The local version: the same notes go into a model running on the office Mac. The summary comes back maybe a touch less polished, takes a few seconds longer, and never leaves the machine. For this task, “a touch less polished but completely private” is usually the better trade. The advisor edits the summary the same way they would have either way.

Same task, two very different risk profiles. That choice, multiplied across all the small AI-shaped jobs in a business, is what this whole series is about.

A second question: who can switch it off?

So far this has been about privacy, where your data goes. The last few weeks raised a second question that’s harder to ignore: who controls whether you can keep using the AI at all?

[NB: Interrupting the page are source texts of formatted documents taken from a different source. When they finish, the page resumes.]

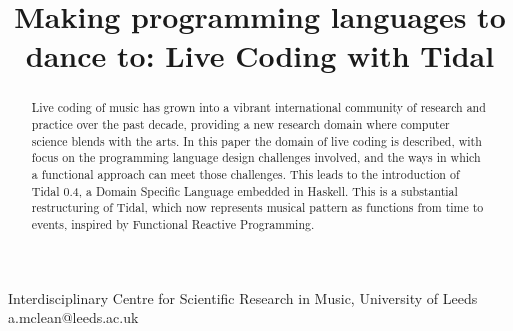 \documentclass[authoryear]{sigplanconf}
\begin{document}
\setlength{\pdfpageheight}{\paperheight}
\setlength{\pdfpagewidth}{\paperwidth}







\title{Making programming languages to dance to: Live Coding with Tidal}

           {Interdisciplinary Centre for Scientific Research in Music, University of Leeds}
           {a.mclean@leeds.ac.uk}

\maketitle

\begin{abstract}

Live coding of music has grown into a vibrant international community
of research and practice over the past decade, providing a new
research domain where computer science blends with the arts. In this
paper the domain of live coding is described, with focus on the
programming language design challenges involved, and the ways in which
a functional approach can meet those challenges. This leads to the
introduction of Tidal 0.4, a Domain Specific Language embedded in
Haskell. This is a substantial restructuring of Tidal, which now
represents musical pattern as functions from time to events, inspired
by Functional Reactive Programming.

\end{abstract}

\end{document}
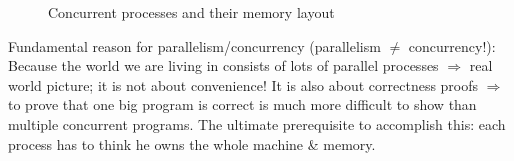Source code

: {\begin{figure}[H]
		\caption{Concurrent processes and their memory layout}
		\label{fig:concurrprocsmemlayout}
	\end{figure}
}

\par{
	\noindent
	Fundamental reason for parallelism/concurrency (parallelism $\not=$ concurrency!): \newline
	Because the world we are living in consists of lots of parallel processes $\Rightarrow$ real world picture; it is not about convenience! It is also about correctness proofs $\Rightarrow$ to prove that one big program is correct is much more difficult to show than multiple concurrent programs. \newline
	The ultimate prerequisite to accomplish this: each process has to think he owns the whole machine \& memory.
}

On June 12, the US government ordered Anthropic, one of the leading AI labs, to cut off foreign access to its two most capable models. To comply, Anthropic took those models offline for every customer worldwide, with almost no notice. Businesses that had built a daily workflow on the best available model found it switched off. Anthropic’s other models stayed up and the block is expected to be temporary, but it made the risk concrete: a frontier model you reach through someone else’s cloud is something you rent, not something you own, and the terms can change overnight for reasons that have nothing to do with you.

Privacy is about who can see your work. Control is about who can take the tool away. A capable model running on a machine you own can’t be switched off by a policy change, an export rule, a price increase, or a lab retiring last year’s version. Nobody reaches into your office and turns it off.

Control also buys consistency. A cloud provider can update or replace its model whenever it likes, and a model that quietly changes under you can break a prompt or a workflow you had tuned to the old behavior. When you run your own, you choose the exact version and settings, including how much it’s compressed, and they stay put until you decide to change them. For a process you depend on every day, that predictability is worth a lot.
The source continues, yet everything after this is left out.